Query protections

Query protections

Query resources are finite in any given system. Resource demand grows based on factors such as the source of, and the amount of data retrieved by the query.

In Chronosphere, query demand comes from either an automated or a manual source:

  • Automated sources, such as recording rules and monitors with regular evaluation intervals, produce a relatively predictable demand on the query resources at the database and at the browser. Automated queries often request a smaller set of data than, for example, a dashboard query, but might recur high volumes. Although each individual query is small, the amount of query resources they're demanding at regular intervals is very large.
  • Manual query sources, such as loading a dashboard, running a query in Metrics Explorer, or making a direct API call, place cyclical or spikes of demand on query resources at the database and the browser. Manual queries are often exploratory or are retrieving longer time periods than automated queries. The load these queries place on the system varies significantly with the scale of data returned. Queries requesting more time series and data points require more resources to retrieve information from the database, and also can require more resources to deliver that information to the browser.

Individual queries of either type demand different query resources depending on the amount of data retrieved from the database, amount of data returned the browser, or both. For example:

  • A query that places high load on the database but low load on the browser might request the sum of a large set of data. The query retrieves all relevant data points from the database (high database query load) but only returns a few summed data points to the browser for a systems performance monitoring workflow.
  • A query that places high load on the database and browser might request the raw, unaggregated data points from all services (many unique time series) to be returned to the browser, such as for a debugging workflow.

Any very large query can request enough resources at either the database or browser level that it leaves few resources for other queries, causing them to time out waiting for resources to become available.
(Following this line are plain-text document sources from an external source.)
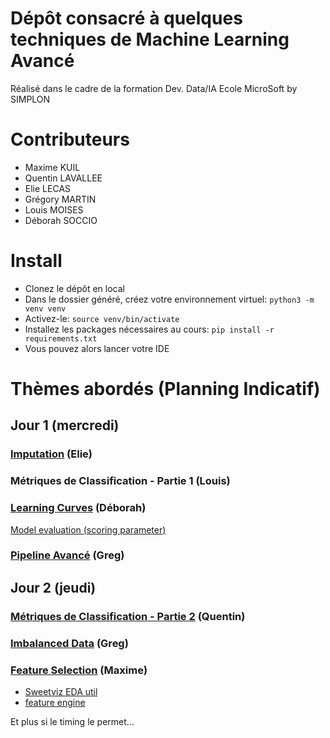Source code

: # Dépôt consacré à quelques techniques de Machine Learning Avancé

Réalisé dans le cadre de la formation Dev. Data/IA Ecole MicroSoft by SIMPLON

# Contributeurs
- Maxime KUIL
- Quentin LAVALLEE
- Elie LECAS
- Grégory MARTIN
- Louis MOISES
- Déborah SOCCIO

# Install
- Clonez le dépôt en local
- Dans le dossier généré, créez votre environnement virtuel: `python3 -m venv venv`
- Activez-le: `source venv/bin/activate`
- Installez les packages nécessaires au cours: `pip install -r requirements.txt`
- Vous pouvez alors lancer votre IDE

# Thèmes abordés (Planning Indicatif)
## Jour 1 (mercredi)
### [**Imputation**](https://www.canva.com/design/DAF7Tfe6kZs/e9bHkcbge0YfvNZfOUUNaQ/edit?utm_content=DAF7Tfe6kZs&utm_campaign=designshare&utm_medium=link2&utm_source=sharebutton) (Elie)


### Métriques de Classification - Partie 1 (Louis)


### [**Learning Curves**](https://www.canva.com/design/DAF7AdaVfKc/5dQ_jG-qVkzwuEavpmnJ7Q/view?utm_content=DAF7AdaVfKc&utm_campaign=designshare&utm_medium=link&utm_source=publishsharelink&mode=preview) (Déborah)
[Model evaluation (scoring parameter)](https://scikit-learn.org/stable/modules/model_evaluation.html#the-scoring-parameter-defining-model-evaluation-rules)


### [**Pipeline Avancé**](https://docs.google.com/presentation/d/19P2F18XuqRvt8_Mr8IIOwhqQDVDB2zFs29CPkmZnaRc/edit#slide=id.g2b33327429b_0_11) (Greg)


## Jour 2 (jeudi)
### [**Métriques de Classification - Partie 2**](https://www.canva.com/design/DAF7QVOfKqs/5aXPibLqWwkKDVW383q1Fw/view?utm_content=DAF7QVOfKqs&utm_campaign=designshare&utm_medium=link&utm_source=editor) (Quentin)


### [**Imbalanced Data**](https://docs.google.com/presentation/d/1ZV5sT8Aw4oeij15ICI1CXhvdBLSrcS8Vee9ZoXOhd4g/edit#slide=id.g2b3718b07d6_0_5) (Greg)


### [Feature Selection](https://github.com/ElieLECAS/ML_avance/tree/main/feature_selection) (Maxime)

- [Sweetviz EDA util](https://github.com/fbdesignpro/sweetviz)
- [feature engine](https://feature-engine.trainindata.com/en/latest/)


Et plus si le timing le permet...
Chronosphere employs several query protection methods at both the browser and the database level to ensure an excellent user experience across the system in response to current query demand.

Optimize queries

Large queries might be good candidates for optimization by decreasing the amount of data the query is trying to retrieve. Use the Query overview dashboard to identify large queries.

Optimize queries by:

  • Shortening the time window, or using rollup rules to decrease the data scale.
  • Improving the query syntax by removing regular expressions to reduce the index lookups performed by the query.
  • Adjusting the number of concurrent unique requests in the system.

Query truncation at the browser

Chronosphere can truncate queries that return many unique time series or data points to the browser to reduce the chances of long load times and query timeouts. Truncating queries protects the browser from crashing when querying many metrics. Dashboards and the Metrics Explorer both use query truncation.

Chronosphere calculates the browser limit using a combination of time series, time granularity, and time period (and their resulting data points) requested by the query.

The current limits are:

  • Time series a query can return to the browser: 4,000
  • Data points a query can return to the browser: 400,000

The number of time series and data points returned to the browser might be the same as the number requested from the database. If the query is doing some level of aggregation, the number of time series and data points returned might be fewer. They will never be greater.

To reduce the number of series returned to the browser, view the Aggregation Rules UI to determine if a queryable aggregate metric already exists. If an aggregate metric doesn't exist, use aggregation rules or derived metrics to query an aggregated subset of the raw data, or break up the query into smaller chunks (by time, for instance) to reduce returned data points.

query truncation message

Enable or disable query truncation

By default, Chronosphere enables query truncation.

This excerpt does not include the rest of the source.